Yolo County May Not House Immigrant Children Separated At Border
YOLO COUNTY (CBS13) — Yolo County's Immigrant Juvenile Detention Facility is getting attention as a possible housing location for some of the thousands of children separated from their families at the border by the federal government.
Yolo County has a contract with the federal Office of Refugee Resettlement to house the highest-risk children. But the county may not open its detention doors for the feds.
A statement released by the Yolo County Board of Supervisors reads they "are gravely disturbed by recent federal directives that have resulted in the forcible separation of families..." It continued, "the county does not, and has no interest in, operating a de facto federal prison for forcibly separated youth."
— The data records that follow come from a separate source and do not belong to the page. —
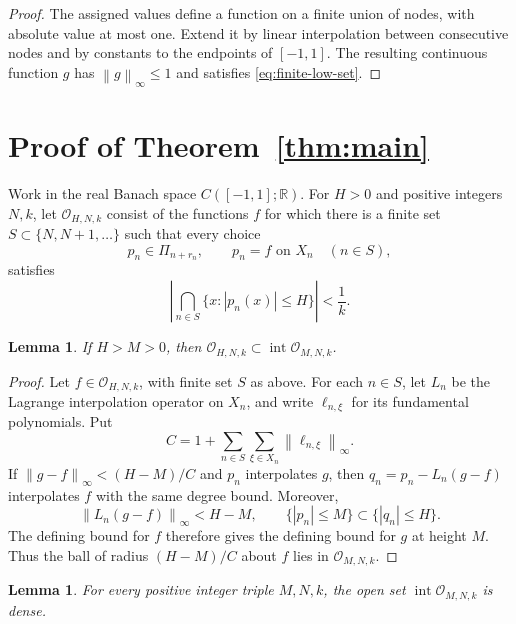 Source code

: \documentclass[11pt]{article}
\newtheorem{lemma}[theorem]{Lemma}
\theoremstyle{definition}
\numberwithin{equation}{section}
\newcommand{\R}{\mathbb R}
\newcommand{\norm}[1]{\left\lVert #1\right\rVert}
\begin{document}
\begin{proof}
The assigned values define a function on a finite union of nodes,
with absolute value at most one. Extend it by linear interpolation
between consecutive nodes and by constants to the endpoints of
\([-1,1]\). The resulting continuous function \(g\) has
\(\norm{g}_\infty\le1\) and satisfies \eqref{eq:finite-low-set}.
\end{proof}

\section{Proof of Theorem~\ref{thm:main}}\label{sec:baire}

Work in the real Banach space \(C([-1,1];\R)\).
For \(H>0\) and positive integers \(N,k\), let \(\mathcal O_{H,N,k}\)
consist of the functions \(f\) for which there is a finite set
\(S\subset\{N,N+1,\ldots\}\) such that every choice
\[
 p_n\in\Pi_{n+r_n},\qquad p_n=f\text{ on }X_n\quad(n\in S),
\]
satisfies
\[
 \left|\bigcap_{n\in S}\{x:|p_n(x)|\le H\}\right|<\frac1k.
\]

\begin{lemma}\label{lem:stability}
If \(H>M>0\), then
\(\mathcal O_{H,N,k}\subset\operatorname{int}\mathcal O_{M,N,k}\).
\end{lemma}

\begin{proof}
Let \(f\in\mathcal O_{H,N,k}\), with finite set \(S\) as above.
For each \(n\in S\), let \(L_n\) be the Lagrange interpolation
operator on \(X_n\), and write \(\ell_{n,\xi}\) for its fundamental
polynomials. Put
\[
 C=1+\sum_{n\in S}\sum_{\xi\in X_n}\norm{\ell_{n,\xi}}_\infty.
\]
If \(\norm{g-f}_\infty<(H-M)/C\) and \(p_n\) interpolates \(g\),
then \(q_n=p_n-L_n(g-f)\) interpolates \(f\) with the same degree
bound. Moreover,
\[
 \norm{L_n(g-f)}_\infty<H-M,
 \qquad
 \{|p_n|\le M\}\subset\{|q_n|\le H\}.
\]
The defining bound for \(f\) therefore gives the defining bound for
\(g\) at height \(M\). Thus the ball of radius \((H-M)/C\) about
\(f\) lies in \(\mathcal O_{M,N,k}\).
\end{proof}

\begin{lemma}\label{lem:dense-open}
For every positive integer triple \(M,N,k\), the open set
\(\operatorname{int}\mathcal O_{M,N,k}\) is dense.
\end{lemma}
\end{document}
The Yolo County juvenile detention facility's bars and barbed wire are home to a select group of undocumented child immigrants, mostly 15 to 17 years old. They arrived in the U.S. by themselves and were caught and declared physical threats to themselves or others.
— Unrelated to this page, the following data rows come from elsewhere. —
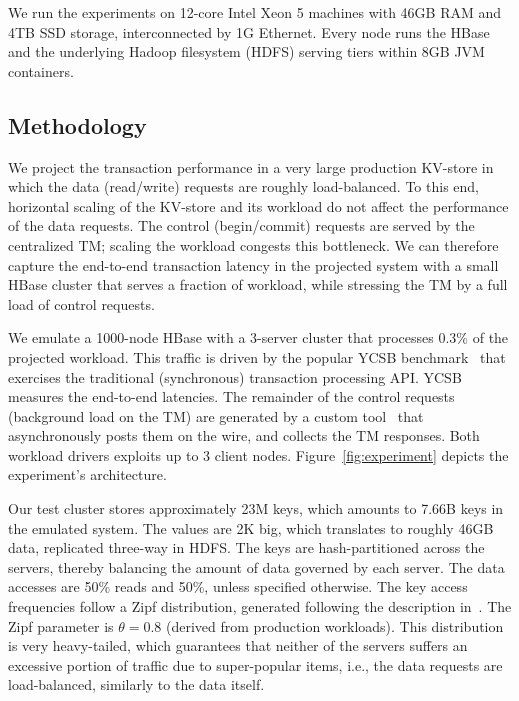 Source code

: We run the experiments on 12-core Intel Xeon 5 machines with 46GB RAM and 4TB 
SSD storage, interconnected by 1G Ethernet.  Every node runs the HBase and the underlying 
Hadoop filesystem (HDFS) serving tiers within 8GB JVM containers. 

\subsection{Methodology}
We project the transaction performance in a very large production KV-store in which the data (read/write) 
requests are roughly load-balanced. To this end, horizontal scaling of the KV-store and its workload do not 
affect the performance of the data requests. The control (begin/commit) requests are served by the centralized 
TM; scaling the workload congests this bottleneck. We can therefore capture the end-to-end transaction latency
in the projected system with a small HBase cluster that serves a fraction of workload, while stressing the TM 
by a full load of control requests. 

We emulate a 1000-node HBase with a 3-server cluster that processes $0.3\%$ of the projected workload. 
This traffic is driven by the popular YCSB benchmark~\cite{Cooper:2010:BCS:1807128.1807152} 
that exercises the traditional (synchronous) transaction processing API. YCSB measures the end-to-end latencies.
The remainder of the control requests (background load on the TM) are generated by a custom tool~\cite{Omid2017} 
that asynchronously posts them on the wire, and collects the TM responses. Both workload
drivers exploits up to 3 client nodes. Figure~\ref{fig:experiment} depicts the experiment's architecture. 

Our test cluster stores approximately 23M keys, which amounts to 7.66B keys in the emulated system. 
The values are 2K big, which translates to roughly 46GB data, replicated three-way in HDFS. The keys are hash-partitioned
across the servers, thereby balancing the amount of data governed by each server. The data accesses are 50\% reads and 
50\%, unless specified otherwise. The key access frequencies follow a Zipf distribution, generated following 
the description in~\cite{Gray:1994:QGB:191839.191886}. The Zipf parameter is $\theta=0.8$ (derived from production workloads). 
This distribution is very heavy-tailed, which guarantees that neither of the servers suffers an excessive portion of traffic 
due to super-popular items, i.e., the data requests are load-balanced, similarly to the data itself.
"What ends up often happening is kids have psychiatric meltdowns," UC Davis School of Law Professor Holly Cooper said.
Cooper says their journey to the U.S., often fleeing violence, leads to psychological problems. And Cooper says children recently separated from families at the border may face similar trauma.
"So we can guess that a child is enduring this, he may have behavioral problems that could funnel them into a detention center like Yolo County has," Cooper said.
"Its broken my heart to see this," Yolo Interfaith Immigration Network volunteer Alison Pease said.
Pease has volunteered inside the detention center for a decade and says the recent zero-tolerance border policy is vilifying child victims.
"We have to try to see these kids for who they are," Pease said. "They're teenagers."
Now as the federal government seeks space to house thousands of newly detained children, Yolo County may say, "no vacancy."
The county is in the middle of re-negotiating its contract with the federal government.
The supervisors statement reads, "we continue to closely monitor the broader federal immigration policy and will not take any action contrary to our values."